TASK REQUIREMENTS
Please give the listing underneath again, exactly as shown.

PROVIDED DATA
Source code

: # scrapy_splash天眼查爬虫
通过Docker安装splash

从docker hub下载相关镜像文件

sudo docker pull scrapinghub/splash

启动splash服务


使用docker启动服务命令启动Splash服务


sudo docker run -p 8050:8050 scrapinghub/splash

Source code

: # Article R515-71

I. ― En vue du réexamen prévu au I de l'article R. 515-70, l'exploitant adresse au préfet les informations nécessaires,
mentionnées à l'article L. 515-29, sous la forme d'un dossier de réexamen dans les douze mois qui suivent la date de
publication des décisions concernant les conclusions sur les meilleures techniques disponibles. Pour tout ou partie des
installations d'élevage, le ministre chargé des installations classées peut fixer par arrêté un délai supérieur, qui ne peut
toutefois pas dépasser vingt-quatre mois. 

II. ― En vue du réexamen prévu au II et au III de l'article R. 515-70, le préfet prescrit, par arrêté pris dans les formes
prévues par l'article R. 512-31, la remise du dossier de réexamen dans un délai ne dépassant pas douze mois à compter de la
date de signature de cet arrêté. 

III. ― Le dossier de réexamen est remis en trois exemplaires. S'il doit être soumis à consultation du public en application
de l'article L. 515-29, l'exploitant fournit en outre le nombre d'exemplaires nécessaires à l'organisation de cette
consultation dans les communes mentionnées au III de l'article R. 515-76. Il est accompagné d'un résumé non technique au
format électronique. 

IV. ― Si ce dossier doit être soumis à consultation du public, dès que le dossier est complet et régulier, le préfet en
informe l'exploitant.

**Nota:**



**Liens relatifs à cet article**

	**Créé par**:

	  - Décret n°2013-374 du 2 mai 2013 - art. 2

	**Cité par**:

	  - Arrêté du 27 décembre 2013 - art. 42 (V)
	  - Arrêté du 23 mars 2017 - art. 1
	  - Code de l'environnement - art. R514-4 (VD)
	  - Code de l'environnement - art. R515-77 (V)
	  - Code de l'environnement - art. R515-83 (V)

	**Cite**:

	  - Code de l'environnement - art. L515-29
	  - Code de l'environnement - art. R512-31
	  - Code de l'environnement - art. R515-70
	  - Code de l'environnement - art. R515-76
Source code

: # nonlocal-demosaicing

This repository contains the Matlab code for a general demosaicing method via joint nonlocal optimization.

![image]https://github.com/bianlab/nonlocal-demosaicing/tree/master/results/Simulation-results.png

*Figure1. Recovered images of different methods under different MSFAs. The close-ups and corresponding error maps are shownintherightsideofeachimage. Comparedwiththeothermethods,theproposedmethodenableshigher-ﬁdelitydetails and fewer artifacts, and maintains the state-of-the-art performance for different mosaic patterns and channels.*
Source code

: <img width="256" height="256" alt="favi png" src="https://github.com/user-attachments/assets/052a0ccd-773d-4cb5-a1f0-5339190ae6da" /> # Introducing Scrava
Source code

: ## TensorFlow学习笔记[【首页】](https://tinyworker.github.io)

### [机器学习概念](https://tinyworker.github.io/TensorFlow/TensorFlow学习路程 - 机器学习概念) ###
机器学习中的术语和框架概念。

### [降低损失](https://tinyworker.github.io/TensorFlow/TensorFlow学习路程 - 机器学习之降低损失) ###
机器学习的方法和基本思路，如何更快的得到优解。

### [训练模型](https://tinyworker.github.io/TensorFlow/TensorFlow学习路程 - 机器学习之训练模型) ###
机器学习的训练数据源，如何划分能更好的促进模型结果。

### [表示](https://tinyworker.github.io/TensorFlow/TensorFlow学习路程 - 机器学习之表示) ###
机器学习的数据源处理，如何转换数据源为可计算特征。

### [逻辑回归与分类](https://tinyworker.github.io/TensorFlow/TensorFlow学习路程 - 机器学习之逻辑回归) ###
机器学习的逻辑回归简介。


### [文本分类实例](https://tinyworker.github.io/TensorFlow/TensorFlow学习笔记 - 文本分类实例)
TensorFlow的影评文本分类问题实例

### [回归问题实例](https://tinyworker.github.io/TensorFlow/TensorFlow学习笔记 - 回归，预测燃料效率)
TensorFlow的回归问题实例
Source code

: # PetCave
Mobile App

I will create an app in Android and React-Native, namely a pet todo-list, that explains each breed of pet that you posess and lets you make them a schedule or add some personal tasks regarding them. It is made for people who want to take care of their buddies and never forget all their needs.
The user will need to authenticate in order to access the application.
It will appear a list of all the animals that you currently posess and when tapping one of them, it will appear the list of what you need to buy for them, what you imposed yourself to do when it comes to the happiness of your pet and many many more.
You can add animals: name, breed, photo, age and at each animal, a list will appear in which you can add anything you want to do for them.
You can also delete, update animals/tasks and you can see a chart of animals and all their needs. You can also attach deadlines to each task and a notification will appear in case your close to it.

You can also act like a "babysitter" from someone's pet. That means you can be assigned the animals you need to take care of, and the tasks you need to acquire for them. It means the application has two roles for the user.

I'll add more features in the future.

RESULT BELOW
Source code

: # scrapy_splash天眼查爬虫
通过Docker安装splash

从docker hub下载相关镜像文件

sudo docker pull scrapinghub/splash

启动splash服务


使用docker启动服务命令启动Splash服务


sudo docker run -p 8050:8050 scrapinghub/splash

Source code

: # Article R515-71

I. ― En vue du réexamen prévu au I de l'article R. 515-70, l'exploitant adresse au préfet les informations nécessaires,
mentionnées à l'article L. 515-29, sous la forme d'un dossier de réexamen dans les douze mois qui suivent la date de
publication des décisions concernant les conclusions sur les meilleures techniques disponibles. Pour tout ou partie des
installations d'élevage, le ministre chargé des installations classées peut fixer par arrêté un délai supérieur, qui ne peut
toutefois pas dépasser vingt-quatre mois. 

II. ― En vue du réexamen prévu au II et au III de l'article R. 515-70, le préfet prescrit, par arrêté pris dans les formes
prévues par l'article R. 512-31, la remise du dossier de réexamen dans un délai ne dépassant pas douze mois à compter de la
date de signature de cet arrêté. 

III. ― Le dossier de réexamen est remis en trois exemplaires. S'il doit être soumis à consultation du public en application
de l'article L. 515-29, l'exploitant fournit en outre le nombre d'exemplaires nécessaires à l'organisation de cette
consultation dans les communes mentionnées au III de l'article R. 515-76. Il est accompagné d'un résumé non technique au
format électronique. 

IV. ― Si ce dossier doit être soumis à consultation du public, dès que le dossier est complet et régulier, le préfet en
informe l'exploitant.

**Nota:**



**Liens relatifs à cet article**

	**Créé par**:

	  - Décret n°2013-374 du 2 mai 2013 - art. 2

	**Cité par**:

	  - Arrêté du 27 décembre 2013 - art. 42 (V)
	  - Arrêté du 23 mars 2017 - art. 1
	  - Code de l'environnement - art. R514-4 (VD)
	  - Code de l'environnement - art. R515-77 (V)
	  - Code de l'environnement - art. R515-83 (V)

	**Cite**:

	  - Code de l'environnement - art. L515-29
	  - Code de l'environnement - art. R512-31
	  - Code de l'environnement - art. R515-70
	  - Code de l'environnement - art. R515-76
Source code

: # nonlocal-demosaicing

This repository contains the Matlab code for a general demosaicing method via joint nonlocal optimization.

![image]https://github.com/bianlab/nonlocal-demosaicing/tree/master/results/Simulation-results.png

*Figure1. Recovered images of different methods under different MSFAs. The close-ups and corresponding error maps are shownintherightsideofeachimage. Comparedwiththeothermethods,theproposedmethodenableshigher-ﬁdelitydetails and fewer artifacts, and maintains the state-of-the-art performance for different mosaic patterns and channels.*
Source code

: <img width="256" height="256" alt="favi png" src="https://github.com/user-attachments/assets/052a0ccd-773d-4cb5-a1f0-5339190ae6da" /> # Introducing Scrava
Source code

: ## TensorFlow学习笔记[【首页】](https://tinyworker.github.io)

### [机器学习概念](https://tinyworker.github.io/TensorFlow/TensorFlow学习路程 - 机器学习概念) ###
机器学习中的术语和框架概念。

### [降低损失](https://tinyworker.github.io/TensorFlow/TensorFlow学习路程 - 机器学习之降低损失) ###
机器学习的方法和基本思路，如何更快的得到优解。

### [训练模型](https://tinyworker.github.io/TensorFlow/TensorFlow学习路程 - 机器学习之训练模型) ###
机器学习的训练数据源，如何划分能更好的促进模型结果。

### [表示](https://tinyworker.github.io/TensorFlow/TensorFlow学习路程 - 机器学习之表示) ###
机器学习的数据源处理，如何转换数据源为可计算特征。

### [逻辑回归与分类](https://tinyworker.github.io/TensorFlow/TensorFlow学习路程 - 机器学习之逻辑回归) ###
机器学习的逻辑回归简介。


### [文本分类实例](https://tinyworker.github.io/TensorFlow/TensorFlow学习笔记 - 文本分类实例)
TensorFlow的影评文本分类问题实例

### [回归问题实例](https://tinyworker.github.io/TensorFlow/TensorFlow学习笔记 - 回归，预测燃料效率)
TensorFlow的回归问题实例
Source code

: # PetCave
Mobile App

I will create an app in Android and React-Native, namely a pet todo-list, that explains each breed of pet that you posess and lets you make them a schedule or add some personal tasks regarding them. It is made for people who want to take care of their buddies and never forget all their needs.
The user will need to authenticate in order to access the application.
It will appear a list of all the animals that you currently posess and when tapping one of them, it will appear the list of what you need to buy for them, what you imposed yourself to do when it comes to the happiness of your pet and many many more.
You can add animals: name, breed, photo, age and at each animal, a list will appear in which you can add anything you want to do for them.
You can also delete, update animals/tasks and you can see a chart of animals and all their needs. You can also attach deadlines to each task and a notification will appear in case your close to it.

You can also act like a "babysitter" from someone's pet. That means you can be assigned the animals you need to take care of, and the tasks you need to acquire for them. It means the application has two roles for the user.

I'll add more features in the future.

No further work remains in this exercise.